Como consecuencia directa de estos siglos de robos en serie —de tierras, de fuerza de trabajo y de capacidad atmosférica—, los países en vías de desarrollo están hoy atrapados entre los efectos del calentamiento global, que son más graves aún por la persistente pobreza que aquellos padecen, y su necesidad de paliar esa pobreza. Y no hay vía más barata ni fácil para conseguir esto último en el sistema económico actual que consumiendo mucho más carbono, lo que empeora sensiblemente la crisis climática. No pueden romper ese círculo vicioso sin ayuda, y esa ayuda solo puede venir de los países y las grandes empresas que se enriquecieron —en buena medida— como resultado de todas esas apropiaciones ilegítimas.
La diferencia entre esta reclamación de reparaciones y otras anteriores de parecida índole no es que esta esté más justificada, sino que no descansa exclusivamente sobre razones éticas y morales. Los países ricos no solo tienen que ayudar al Sur Global a encaminarse por una senda económica de bajas emisiones porque eso sea lo correcto, sino que necesitamos hacerlo así porque de ello depende nuestra supervivencia colectiva.
Al mismo tiempo, es preciso que consensuemos que el hecho de haber sufrido agravios en el pasado no otorga automáticamente a ningún país el derecho a repetir ese mismo crimen a una escala mayor todavía. Igual que haber padecido una violación no concede a nadie el derecho a violar, ni haber sufrido un atraco el derecho a atracar, el hecho de que alguien se viera privado en su momento de la oportunidad de saturar la atmósfera de polución no lo legitima para saturarla en la actualidad. Sobre todo, porque los contaminadores de hoy en día ya no desconocen las implicaciones catastróficas de esa contaminación como las desconocían los promotores de la primera Revolución Industrial.
Así que debemos encontrar una vía intermedia. Por suerte, un grupo de investigadores del laboratorio de ideas EcoEquity y del Instituto de Medio Ambiente de Estocolmo han intentado hallar una, y han elaborado un detallado e innovador modelo de cuál podría ser un método rigurosamente equitativo de reducción de emisiones a escala global. Bautizado como el marco de los Derechos de Desarrollo Invernadero, se trata de un intento de reflejar mejor esta nueva realidad en la que la riqueza y las fuentes de contaminación carbónica se desplazan progresivamente hacia el mundo en vías de desarrollo, y de proteger con firmeza al mismo tiempo el derecho al desarrollo sostenible y de reconocer la mayor responsabilidad de Occidente por las emisiones ya acumuladas. Un enfoque así, creen sus autores, es justamente lo que se necesita para romper el círculo vicioso climático, ya que permite abordar "las inmensas desigualdades existentes no solo entre países, sino también en el interior de cada uno de ellos". Los países del norte tendrían así garantías de que los países ricos del Sur Global contribuyen a la parte que les corresponde (ahora y en el futuro) al tiempo que se salvaguarda adecuadamente para los pobres lo que queda de la capacidad atmosférica comunal.

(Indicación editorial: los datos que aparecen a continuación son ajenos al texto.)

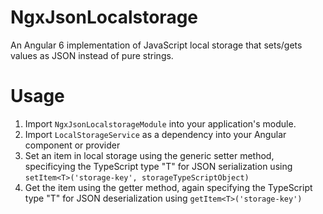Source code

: # NgxJsonLocalstorage

An Angular 6 implementation of JavaScript local storage that sets/gets values as JSON instead of pure strings.

# Usage

1. Import `NgxJsonLocalstorageModule` into your application's module.
2. Import `LocalStorageService` as a dependency into your Angular component or provider
3. Set an item in local storage using the generic setter method, specificying the TypeScript type "T" for JSON serialization using `setItem<T>('storage-key', storageTypeScriptObject)`
4. Get the item using the getter method, again specifying the TypeScript type "T" for JSON deserialization using `getItem<T>('storage-key')`
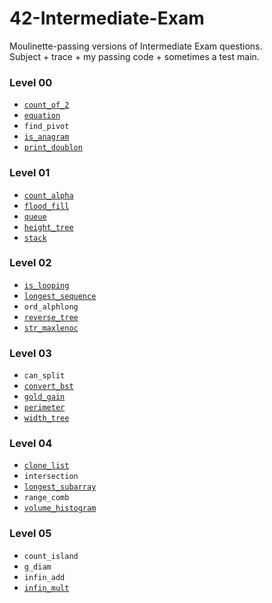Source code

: # 42-Intermediate-Exam
Moulinette-passing versions of Intermediate Exam questions.<br>Subject + trace + my passing code + sometimes a test main.

### Level 00
* [`count_of_2`](./count_of_2/mine)
* [`equation`](./equation/mine)
* `find_pivot`
* [`is_anagram`](./is_anagram/mine)
* [`print_doublon`](./print_doublon/mine)
### Level 01
* [`count_alpha`](./count_alpha/mine)
* [`flood_fill`](./flood_fill/mine)
* [`queue`](./queue/mine)
* [`height_tree`](./height_tree/mine)
* [`stack`](./stack/mine)
### Level 02
* [`is_looping`](./is_looping/mine)
* [`longest_sequence`](./longest_sequence/mine)
* `ord_alphlong`
* [`reverse_tree`](./reverse_tree/mine)
* [`str_maxlenoc`](./str_maxlenoc/mine)
### Level 03
* `can_split`
* [`convert_bst`](./convert_bst/mine)
* [`gold_gain`](./gold_gain/mine)
* [`perimeter`](./perimeter/mine)
* [`width_tree`](./width_tree/mine)
### Level 04
* [`clone_list`](./clone_list/mine)
* `intersection`
* [`longest_subarray`](./longest_subarray/mine)
* `range_comb`
* [`volume_histogram`](./volume_histogram/mine)
### Level 05
* `count_island`
* `g_diam`
* `infin_add`
* [`infin_mult`](./infin_mult/mine)

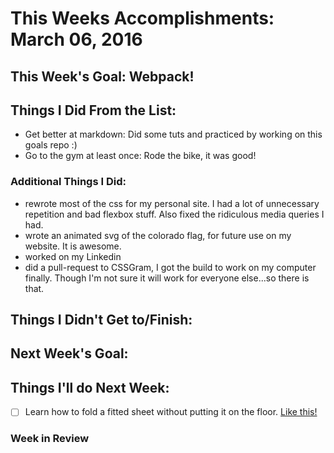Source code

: # This Weeks Accomplishments: March 06, 2016

## This Week's Goal: Webpack!

## Things I Did From the List:

- Get better at markdown: Did some tuts and practiced by working on this goals repo :)  
- Go to the gym at least once: Rode the bike, it was good!

### Additional Things I Did:

- rewrote most of the css for my personal site. I had a lot of unnecessary repetition and bad flexbox stuff. Also fixed the ridiculous media queries I had.
- wrote an animated svg of the colorado flag, for future use on my website. It is awesome.
- worked on my Linkedin
- did a pull-request to CSSGram, I got the build to work on my computer finally. Though I'm not sure it will work for everyone else...so there is that.

## Things I Didn't Get to/Finish:

## Next Week's Goal: 

## Things I'll do Next Week:

- [ ] Learn how to fold a fitted sheet without putting it on the floor. [Like this!](https://www.youtube.com/watch?v=_Z5k9nWcuFc)

### Week in Review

Teniendo esto en cuenta, la cuota de la carga de la reducción de emisiones carbónicas globales que corresponde equitativamente a cada país viene determinada por dos factores clave: la responsabilidad que esa nación haya tenido en las emisiones que ya se han producido a lo largo de la historia y su capacidad para contribuir al esfuerzo colectivo, basada en el nivel de desarrollo nacional. Por poner un ejemplo, la cuota de la reducción de las emisiones globales que se necesitaría de un país como Estados Unidos para no más allá del fin de la presente década podría estar en torno al 30% (la mayor de todos los Estados). Pero no toda esa reducción tendría que efectuarse dentro del propio país, una parte podría cumplirse financiando y apoyando la transición hacia vías de desarrollo bajas en carbono en el sur. Y según los investigadores que proponen este método, una vez estuviera claramente definida y cuantificada la cuota de la carga global que corresponde a cada nación, ya no habría necesidad alguna de recurrir a mecanismos de mercado (ineficaces y fáciles de adulterar) como el comercio de derechos de emisiones de carbono.

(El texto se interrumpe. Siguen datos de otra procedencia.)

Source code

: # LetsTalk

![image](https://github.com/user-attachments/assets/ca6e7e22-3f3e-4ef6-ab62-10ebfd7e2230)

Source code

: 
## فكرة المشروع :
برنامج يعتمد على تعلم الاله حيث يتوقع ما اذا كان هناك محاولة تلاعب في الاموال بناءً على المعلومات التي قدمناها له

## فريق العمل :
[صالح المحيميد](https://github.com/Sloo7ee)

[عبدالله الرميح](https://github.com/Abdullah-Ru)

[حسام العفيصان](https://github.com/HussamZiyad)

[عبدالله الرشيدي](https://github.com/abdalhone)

En un momento como el actual, en el que los Estados ricos juegan la carta de la austeridad y recortan drásticamente los servicios sociales para su propia población, puede parecer que pedir a esos Gobiernos que suscriban esa clase de compromisos internacionales es una causa perdida. Si apenas dedicamos ya recursos a la ayuda exterior más tradicional, menos aún los dedicaremos a un nuevo y ambicioso método basado en la justicia global, pensarán muchos. Pero los países del norte tienen ya a su disposición abundantes maneras asequibles de comenzar a saldar sus deudas climáticas sin necesidad de arruinarse en el intento: desde condonar a los países en vías de desarrollo la deuda externa a cambio de una decidida acción climática de su parte, hasta una relajación de las patentes sobre las energías verdes y unas mayores facilidades para la transferencia de los conocimientos técnicos asociados.

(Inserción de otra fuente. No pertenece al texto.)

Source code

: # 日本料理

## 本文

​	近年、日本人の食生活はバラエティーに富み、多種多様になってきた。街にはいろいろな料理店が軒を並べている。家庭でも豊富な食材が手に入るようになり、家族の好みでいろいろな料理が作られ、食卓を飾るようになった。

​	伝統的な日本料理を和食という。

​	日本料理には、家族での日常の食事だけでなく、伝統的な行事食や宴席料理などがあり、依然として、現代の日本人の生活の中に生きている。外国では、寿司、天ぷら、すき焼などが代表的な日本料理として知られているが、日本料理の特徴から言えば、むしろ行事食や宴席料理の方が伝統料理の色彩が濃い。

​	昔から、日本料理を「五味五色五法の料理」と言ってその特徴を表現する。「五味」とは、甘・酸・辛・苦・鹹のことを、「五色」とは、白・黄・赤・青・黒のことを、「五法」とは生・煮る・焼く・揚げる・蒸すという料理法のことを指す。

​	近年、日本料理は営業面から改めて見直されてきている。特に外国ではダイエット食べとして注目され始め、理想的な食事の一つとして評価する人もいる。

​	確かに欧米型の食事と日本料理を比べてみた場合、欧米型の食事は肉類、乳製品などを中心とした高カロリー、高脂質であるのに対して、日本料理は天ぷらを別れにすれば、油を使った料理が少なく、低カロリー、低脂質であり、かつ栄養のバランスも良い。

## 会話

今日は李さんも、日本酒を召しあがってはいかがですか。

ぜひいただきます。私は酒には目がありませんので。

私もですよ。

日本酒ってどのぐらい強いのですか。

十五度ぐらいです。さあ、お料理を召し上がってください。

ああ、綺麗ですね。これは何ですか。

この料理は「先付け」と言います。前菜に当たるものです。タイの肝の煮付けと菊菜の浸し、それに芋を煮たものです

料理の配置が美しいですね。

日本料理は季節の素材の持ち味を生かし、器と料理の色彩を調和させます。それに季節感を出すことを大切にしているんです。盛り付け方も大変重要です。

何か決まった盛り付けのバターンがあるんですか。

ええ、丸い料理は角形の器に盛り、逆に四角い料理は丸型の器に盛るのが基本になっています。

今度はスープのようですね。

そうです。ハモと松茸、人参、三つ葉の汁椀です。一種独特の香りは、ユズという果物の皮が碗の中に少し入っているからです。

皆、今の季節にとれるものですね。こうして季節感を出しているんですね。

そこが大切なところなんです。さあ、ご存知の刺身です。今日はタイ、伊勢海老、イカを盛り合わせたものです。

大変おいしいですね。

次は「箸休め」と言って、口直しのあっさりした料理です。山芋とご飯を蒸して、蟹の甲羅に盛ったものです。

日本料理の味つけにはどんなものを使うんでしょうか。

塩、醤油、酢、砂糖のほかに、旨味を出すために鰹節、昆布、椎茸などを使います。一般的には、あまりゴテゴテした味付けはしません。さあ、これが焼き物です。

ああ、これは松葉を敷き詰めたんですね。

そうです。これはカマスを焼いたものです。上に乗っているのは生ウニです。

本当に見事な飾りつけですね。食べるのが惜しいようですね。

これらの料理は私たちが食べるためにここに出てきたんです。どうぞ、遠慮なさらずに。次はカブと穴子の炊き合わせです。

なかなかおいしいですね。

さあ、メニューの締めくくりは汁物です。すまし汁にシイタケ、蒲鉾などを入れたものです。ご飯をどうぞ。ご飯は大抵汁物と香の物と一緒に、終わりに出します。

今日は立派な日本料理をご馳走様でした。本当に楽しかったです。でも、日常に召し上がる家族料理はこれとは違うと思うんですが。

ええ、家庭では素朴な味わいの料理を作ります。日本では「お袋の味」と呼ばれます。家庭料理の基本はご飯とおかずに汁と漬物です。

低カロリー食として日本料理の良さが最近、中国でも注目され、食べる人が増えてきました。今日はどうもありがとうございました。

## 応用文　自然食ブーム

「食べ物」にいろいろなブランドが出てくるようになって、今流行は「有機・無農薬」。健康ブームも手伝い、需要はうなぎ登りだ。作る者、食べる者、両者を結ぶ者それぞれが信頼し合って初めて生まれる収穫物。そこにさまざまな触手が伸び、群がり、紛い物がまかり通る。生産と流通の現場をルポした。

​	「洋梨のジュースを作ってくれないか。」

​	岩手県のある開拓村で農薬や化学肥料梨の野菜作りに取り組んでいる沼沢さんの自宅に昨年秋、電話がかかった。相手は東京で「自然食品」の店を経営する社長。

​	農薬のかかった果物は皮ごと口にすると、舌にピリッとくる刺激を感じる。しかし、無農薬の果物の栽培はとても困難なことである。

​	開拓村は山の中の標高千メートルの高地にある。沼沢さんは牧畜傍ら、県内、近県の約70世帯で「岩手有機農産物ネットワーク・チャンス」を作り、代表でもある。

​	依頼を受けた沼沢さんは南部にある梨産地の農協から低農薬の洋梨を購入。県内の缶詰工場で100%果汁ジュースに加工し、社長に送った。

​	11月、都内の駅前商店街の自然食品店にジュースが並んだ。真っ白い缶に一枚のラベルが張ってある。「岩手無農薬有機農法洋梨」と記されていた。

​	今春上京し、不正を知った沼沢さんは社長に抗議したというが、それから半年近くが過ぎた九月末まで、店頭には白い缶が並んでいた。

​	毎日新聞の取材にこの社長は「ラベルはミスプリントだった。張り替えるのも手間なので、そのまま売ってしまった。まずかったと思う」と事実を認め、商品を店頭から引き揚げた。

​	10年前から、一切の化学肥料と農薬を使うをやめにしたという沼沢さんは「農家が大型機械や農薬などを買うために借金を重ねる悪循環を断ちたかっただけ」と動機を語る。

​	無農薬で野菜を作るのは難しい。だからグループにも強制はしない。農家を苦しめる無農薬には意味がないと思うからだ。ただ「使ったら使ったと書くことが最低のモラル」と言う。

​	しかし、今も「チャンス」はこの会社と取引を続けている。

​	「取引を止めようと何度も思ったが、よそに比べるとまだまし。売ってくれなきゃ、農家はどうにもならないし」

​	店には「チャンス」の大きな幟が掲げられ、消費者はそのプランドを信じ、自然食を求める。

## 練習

Además, el contribuyente corriente no tiene por qué ser quien cubra la mayor parte del coste de esas acciones, pues estas pueden (y deben) ser costeadas por las empresas que mayor responsabilidad han tenido a la hora de llevarnos a esta crisis climática. Para ello, se podría poner en práctica un cóctel de políticas que incluyera cualquiera de las medidas ya comentadas en el apartado Quien contamina paga: desde un impuesto sobre las transacciones financieras hasta la eliminación de las subvenciones a las compañías productoras de combustibles fósiles.
Lo que no podemos esperar es que las personas a quienes menor responsabilidad cabe atribuir por la crisis actual vayan a pagar toda la factura (o siquiera la mayor parte de la misma), porque con eso solo garantizaríamos que terminen yendo a parar a nuestra atmósfera común cantidades catastróficas de carbono. Al igual que el llamamiento a respetar los tratados y otros acuerdos para compartir la tierra con los pueblos indígenas que suscribimos en su momento, el cambio climático nos obliga también a comprobar cómo unas injusticias que muchos creían enterradas para siempre en el pasado están incidiendo en nuestra vulnerabilidad compartida al colapso climático global.
Ahora que muchas de las mayores reservas inaprovechadas de carbono yacen en el subsuelo de territorios controlados por algunos de los pueblos más pobres del planeta, y que las emisiones aumentan más rápidamente en las que, hasta fecha reciente, eran algunas de las zonas más desfavorecidas del mundo, no queda ya ninguna salida creíble hacia delante que no pase por enmendar las verdaderas raíces de la pobreza.